The pressure on O'Neill will be even more intense. Racing is under withering scrutiny that centers on illegal drug use and horse breakdowns. Between the Derby and the Preakness, SI was among several news organizations to report that, according to the Association of Racing Commissioners, O'Neill has been fined or suspended 14 times in 14 years for drug violations (one more, from 2010, remains under appeal).

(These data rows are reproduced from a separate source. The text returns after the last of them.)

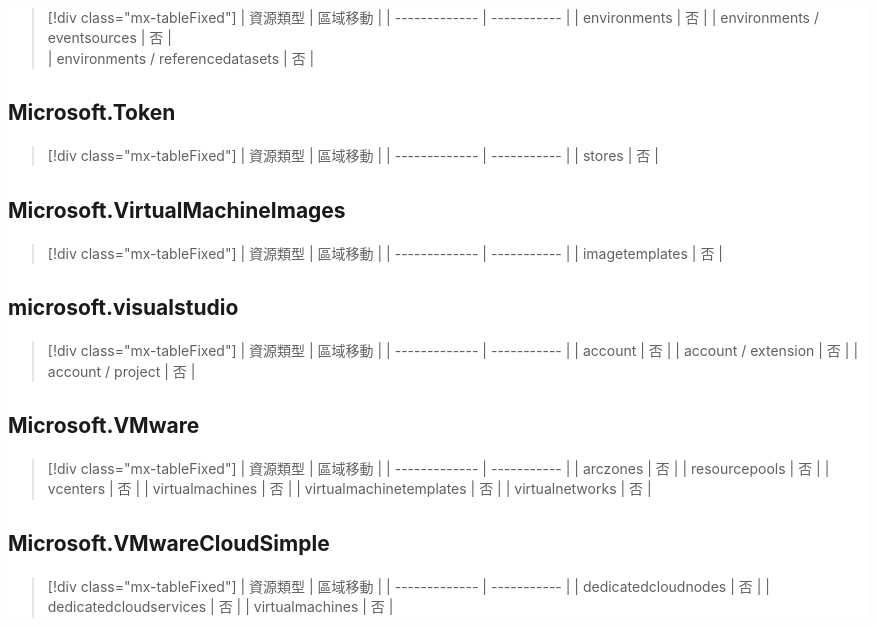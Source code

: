 > [!div class="mx-tableFixed"]
> | 資源類型 | 區域移動 | 
> | ------------- | ----------- |
> | environments |  否 | 
> | environments / eventsources |  否 |  
> | environments / referencedatasets |  否 | 

## <a name="microsofttoken"></a>Microsoft.Token

> [!div class="mx-tableFixed"]
> | 資源類型 | 區域移動 | 
> | ------------- | ----------- |
> | stores | 否 | 

## <a name="microsoftvirtualmachineimages"></a>Microsoft.VirtualMachineImages

> [!div class="mx-tableFixed"]
> | 資源類型 | 區域移動 | 
> | ------------- | ----------- |
> | imagetemplates | 否 | 

## <a name="microsoftvisualstudio"></a>microsoft.visualstudio

> [!div class="mx-tableFixed"]
> | 資源類型 | 區域移動 | 
> | ------------- | ----------- |
> | account |  否 | 
> | account / extension |  否 | 
> | account / project |  否 | 

## <a name="microsoftvmware"></a>Microsoft.VMware

> [!div class="mx-tableFixed"]
> | 資源類型 | 區域移動 | 
> | ------------- | ----------- | 
> | arczones | 否 | 
> | resourcepools | 否 | 
> | vcenters | 否 | 
> | virtualmachines | 否 | 
> | virtualmachinetemplates | 否 | 
> | virtualnetworks | 否 | 

## <a name="microsoftvmwarecloudsimple"></a>Microsoft.VMwareCloudSimple

> [!div class="mx-tableFixed"]
> | 資源類型 | 區域移動 | 
> | ------------- | ----------- |
> | dedicatedcloudnodes | 否 | 
> | dedicatedcloudservices | 否 | 
> | virtualmachines | 否 |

The New York Times also produced research that showed O'Neill's horses break down at twice the national average. ("I'd by lying if I said it hasn't been a troubling and upsetting week," O'Neill told SI a week before the Preakness. "I wish the focus could be on the present.") The press will inquire further about these things and possibly even about the financial problems facing the New York Racing Association, which hosts the Belmont—and with which O'Neill has zero connection, except in larger presentations on the problems of racing.

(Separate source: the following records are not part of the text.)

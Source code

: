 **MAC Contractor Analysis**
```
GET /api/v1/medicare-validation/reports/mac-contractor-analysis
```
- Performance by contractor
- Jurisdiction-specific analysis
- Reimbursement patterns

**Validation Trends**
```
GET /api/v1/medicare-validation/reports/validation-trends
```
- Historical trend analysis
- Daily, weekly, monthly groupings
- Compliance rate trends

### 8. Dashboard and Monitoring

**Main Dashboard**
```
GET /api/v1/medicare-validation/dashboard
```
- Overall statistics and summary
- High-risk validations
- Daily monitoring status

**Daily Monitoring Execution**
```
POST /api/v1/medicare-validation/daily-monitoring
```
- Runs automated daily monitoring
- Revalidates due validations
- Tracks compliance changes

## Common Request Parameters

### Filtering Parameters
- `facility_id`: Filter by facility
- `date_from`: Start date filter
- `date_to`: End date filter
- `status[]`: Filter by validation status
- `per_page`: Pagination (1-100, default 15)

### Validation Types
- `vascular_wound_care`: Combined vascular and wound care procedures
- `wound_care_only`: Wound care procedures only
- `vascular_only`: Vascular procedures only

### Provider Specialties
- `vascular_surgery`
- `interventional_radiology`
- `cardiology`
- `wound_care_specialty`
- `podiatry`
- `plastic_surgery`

Yet O'Neill is wired in such a way that he will handle the scrutiny better than most. He is extroverted and conversationally facile. The racing public seems to connect with his rumpled, Family Guy vibe. (His wife, who met O'Neill at St. Monica High in Santa Monica, Calif., says, "I knew he liked the horse racing stuff. I never imagined he could make a living doing it." In February, after I'll Have Another won the Robert B. Lewis Stakes to stamp himself a potential Derby horse, Doug came home excited and the O'Neills had dinner with new neighbors who pulled out their best Scotch to toast the horse's future.) Before the Preakness, as O'Neill walked from the barn to the saddling paddock along the homestretch rail, wearing an ill-fitting fedora, fans hoisted cans of Bud Light and shouted at him: All three, Doug! "Is this bitchin' or what?" O'Neill said. "Once in a lifetime."
When it was over he arrived back at Barn D to find a raucous celebration in high gear. Outside the tack room he embraced I'll Have Another's groom, Inocencio Diaz, who is half a foot shorter and 100 pounds lighter than O'Neill. "Did he drink up?" O'Neill asked, gesturing toward the horse's stall. "Mucho Agua?" Diaz laughed and nodded. On Sunday morning O'Neill would open his notebook and enter Saturday's result. A little r, a big w, a little win. Twenty-one spots to the right sits June 9, an empty square awaiting history.